TASK TO COMPLETE: Please give the number of lines in the records below that include "dengan", with no other output.

MATERIAL SHOWN:
★ ★ ★
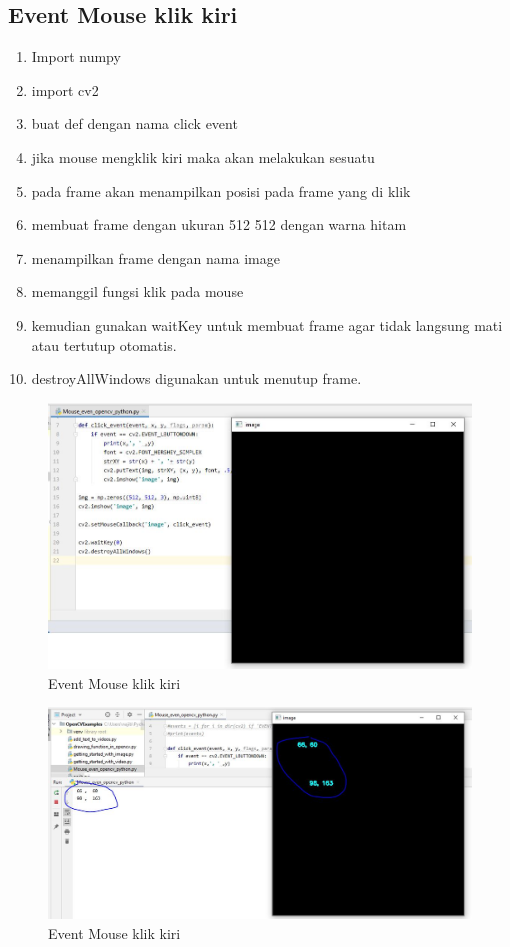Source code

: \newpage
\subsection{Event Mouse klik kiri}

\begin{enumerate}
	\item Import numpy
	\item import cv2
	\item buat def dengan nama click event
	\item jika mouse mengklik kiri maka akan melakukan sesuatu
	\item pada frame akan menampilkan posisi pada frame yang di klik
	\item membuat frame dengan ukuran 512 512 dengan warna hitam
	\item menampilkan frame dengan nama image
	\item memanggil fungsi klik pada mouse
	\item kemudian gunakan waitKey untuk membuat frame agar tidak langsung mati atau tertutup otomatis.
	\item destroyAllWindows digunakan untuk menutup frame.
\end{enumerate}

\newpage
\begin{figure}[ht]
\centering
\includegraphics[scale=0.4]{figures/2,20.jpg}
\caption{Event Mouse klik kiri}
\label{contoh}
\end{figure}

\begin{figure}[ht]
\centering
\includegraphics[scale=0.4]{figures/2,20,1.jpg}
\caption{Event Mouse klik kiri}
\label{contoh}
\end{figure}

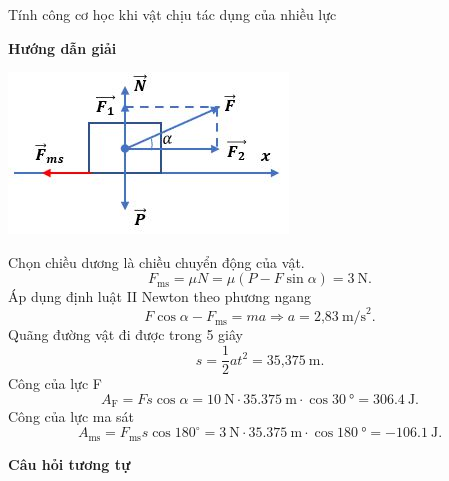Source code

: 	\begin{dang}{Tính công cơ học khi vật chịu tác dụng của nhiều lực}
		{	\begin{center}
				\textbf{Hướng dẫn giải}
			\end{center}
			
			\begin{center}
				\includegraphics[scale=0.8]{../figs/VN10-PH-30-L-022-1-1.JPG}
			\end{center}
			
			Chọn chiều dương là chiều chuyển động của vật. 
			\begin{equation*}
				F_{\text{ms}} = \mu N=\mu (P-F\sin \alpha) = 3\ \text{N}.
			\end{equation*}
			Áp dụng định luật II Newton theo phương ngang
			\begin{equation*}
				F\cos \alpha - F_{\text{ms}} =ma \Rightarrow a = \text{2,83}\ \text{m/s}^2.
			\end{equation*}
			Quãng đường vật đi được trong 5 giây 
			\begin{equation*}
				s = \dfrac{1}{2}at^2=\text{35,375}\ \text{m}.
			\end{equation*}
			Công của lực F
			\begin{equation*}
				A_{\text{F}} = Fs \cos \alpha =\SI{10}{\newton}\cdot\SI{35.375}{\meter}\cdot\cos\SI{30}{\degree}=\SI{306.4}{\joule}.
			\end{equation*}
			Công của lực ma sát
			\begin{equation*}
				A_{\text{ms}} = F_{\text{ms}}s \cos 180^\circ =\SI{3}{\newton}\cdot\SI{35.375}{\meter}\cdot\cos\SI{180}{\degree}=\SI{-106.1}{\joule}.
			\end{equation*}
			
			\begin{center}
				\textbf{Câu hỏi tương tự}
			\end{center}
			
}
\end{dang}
★ ★ ★
RESPONSE: 3